Hearing results before and after the labyrinthectomy with the cochlear implant were 50% monosyllabic speech perception at 65 dB 6 weeks after the second surgery.

The study was approved by the institutional review board of Klinikum Bielefeld, Germany (IRB-klibi-HNO-2018/01). The patient provided written informed consent for the use of his clinical records.

3. Discussion

Treatment of vertigo after cochlear implantation is challenging because the new occurrence might subjectively give the patient the feeling of an unsuccessful overall procedure. Sometimes, the disabling vertigo cannot be balanced out against the newly gained improved hearing.

In this case, the incomplete resolution of the disabling vertigo and the unclear rotational attacks after the first procedure were successfully treated by the labyrinthectomy after the cochlear implantation. While labyrinthectomies before [1] and during cochlear implantation [2, 3] have been described previously, this is, to our knowledge, the first description of a labyrinthectomy after a cochlear implantation.

The performed surgical procedure bore the risk of a loss of the implant by cutting the electrode cable and should be carefully selected. However, carefully removing the scar from the cable was shown to be possible but time consuming (2.5 h). In future cases, a preoperative 3D radiological estimation of the cable position in the mastoid could decrease both surgical time and the cable-cutting risk. Additionally, a marker on the cable indicating the direction on the electrode cable would support the security of the surgical procedure. Since preparation of the cable during the scar removal is not performable consistently from the receiver to the posterior tympanotomy, a hardware marker on the cable would ease orientation during the preparation especially in hardly scared situations.

A second risk is that a pulling out of the electrode during the preparation can occur. We tried to limit that risk by an early attachment of bone wax on the electrode cable to fix it at the bony external auditory canal. The implanted preformed midscalar electrode might have been an additional factor that decreased the risk of a pullout in comparison to a straight electrode by an unintentional hook resistance ability inside the cochlea.
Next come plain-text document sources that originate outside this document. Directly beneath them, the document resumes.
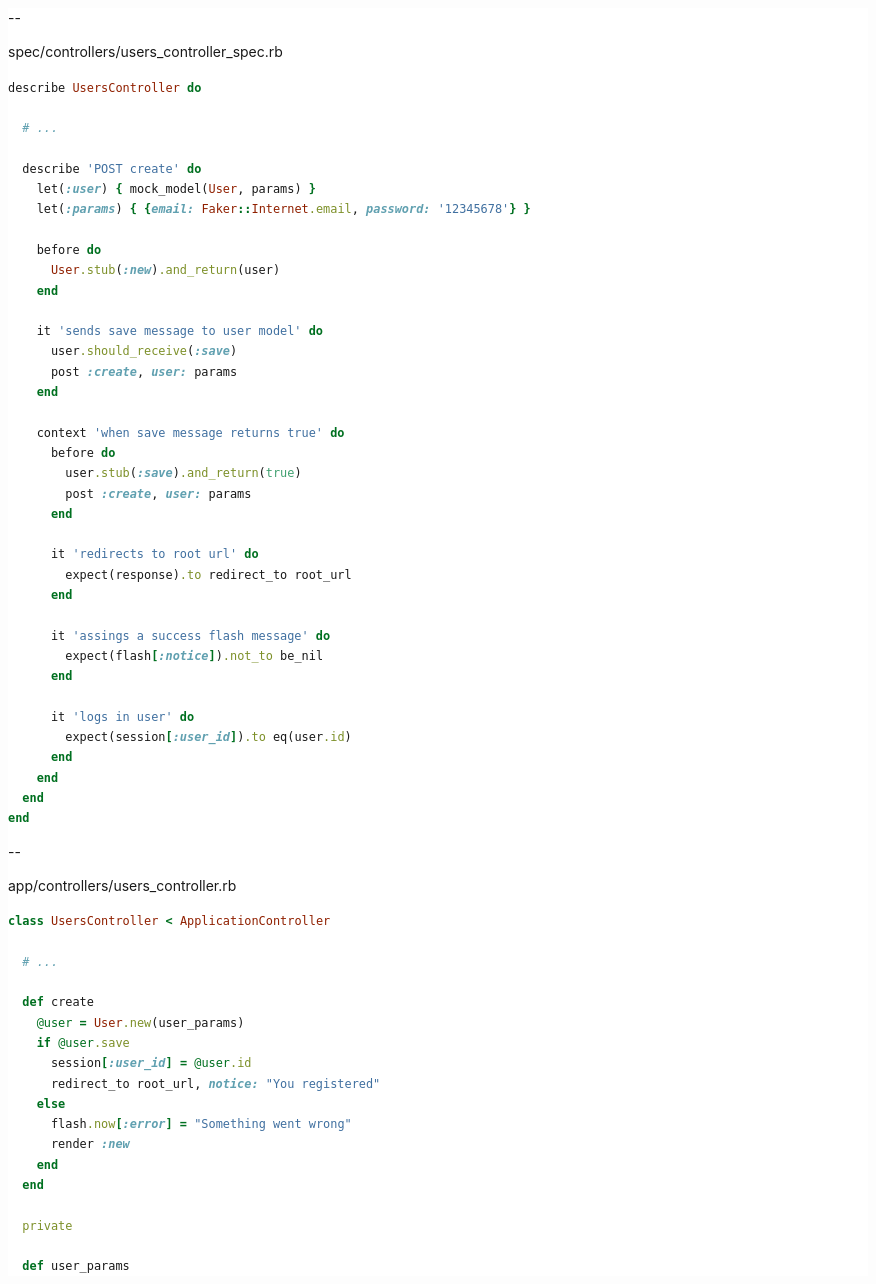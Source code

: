 --

spec/controllers/users_controller_spec.rb 
```ruby
describe UsersController do

  # ...

  describe 'POST create' do
    let(:user) { mock_model(User, params) }
    let(:params) { {email: Faker::Internet.email, password: '12345678'} }

    before do
      User.stub(:new).and_return(user)
    end

    it 'sends save message to user model' do
      user.should_receive(:save)
      post :create, user: params
    end

    context 'when save message returns true' do
      before do
        user.stub(:save).and_return(true)
        post :create, user: params
      end

      it 'redirects to root url' do
        expect(response).to redirect_to root_url
      end

      it 'assings a success flash message' do
        expect(flash[:notice]).not_to be_nil
      end

      it 'logs in user' do
        expect(session[:user_id]).to eq(user.id)
      end
    end
  end
end
```

--

app/controllers/users_controller.rb 
```ruby
class UsersController < ApplicationController

  # ...

  def create
    @user = User.new(user_params)
    if @user.save
      session[:user_id] = @user.id
      redirect_to root_url, notice: "You registered"
    else
      flash.now[:error] = "Something went wrong"
      render :new
    end
  end

  private

  def user_params
```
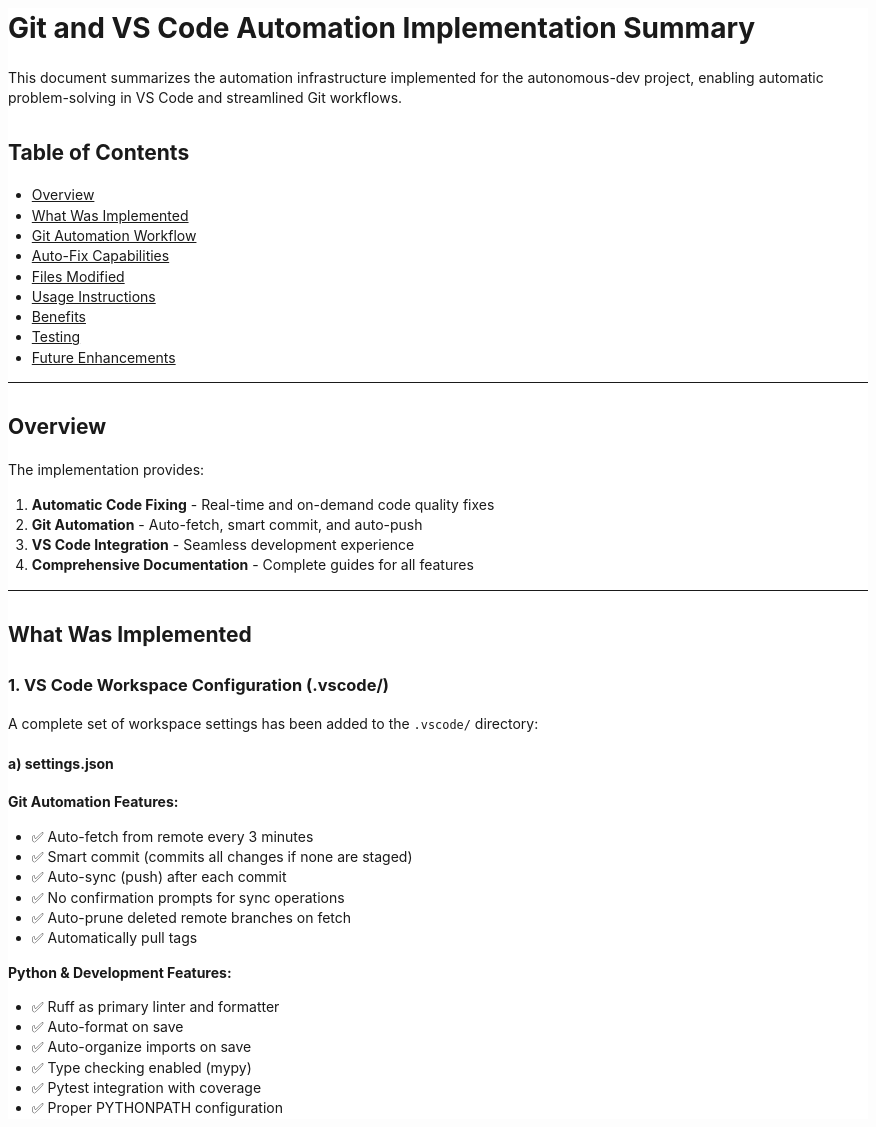 # Git and VS Code Automation Implementation Summary

This document summarizes the automation infrastructure implemented for the autonomous-dev project, enabling automatic problem-solving in VS Code and streamlined Git workflows.

## Table of Contents

- [Overview](#overview)
- [What Was Implemented](#what-was-implemented)
- [Git Automation Workflow](#git-automation-workflow)
- [Auto-Fix Capabilities](#auto-fix-capabilities)
- [Files Modified](#files-modified)
- [Usage Instructions](#usage-instructions)
- [Benefits](#benefits)
- [Testing](#testing)
- [Future Enhancements](#future-enhancements)

---

## Overview

The implementation provides:

1. **Automatic Code Fixing** - Real-time and on-demand code quality fixes
2. **Git Automation** - Auto-fetch, smart commit, and auto-push
3. **VS Code Integration** - Seamless development experience
4. **Comprehensive Documentation** - Complete guides for all features

---

## What Was Implemented

### 1. VS Code Workspace Configuration (.vscode/)

A complete set of workspace settings has been added to the `.vscode/` directory:

#### a) settings.json
**Git Automation Features:**
- ✅ Auto-fetch from remote every 3 minutes
- ✅ Smart commit (commits all changes if none are staged)
- ✅ Auto-sync (push) after each commit
- ✅ No confirmation prompts for sync operations
- ✅ Auto-prune deleted remote branches on fetch
- ✅ Automatically pull tags

**Python & Development Features:**
- ✅ Ruff as primary linter and formatter
- ✅ Auto-format on save
- ✅ Auto-organize imports on save
- ✅ Type checking enabled (mypy)
- ✅ Pytest integration with coverage
- ✅ Proper PYTHONPATH configuration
In general, this case shows that a labyrinthectomy is possible even after a previously performed cochlear implantation. Alternative procedures were not performed (transcanal labyrinthectomy and gentamicin) related to the possible risk of incomplete removal of nerval structures, iatrogenic cholesteatoma, or possible reoccurence of vertigo.

Conflicts of Interest

The authors declare that they have no conflicts of interest.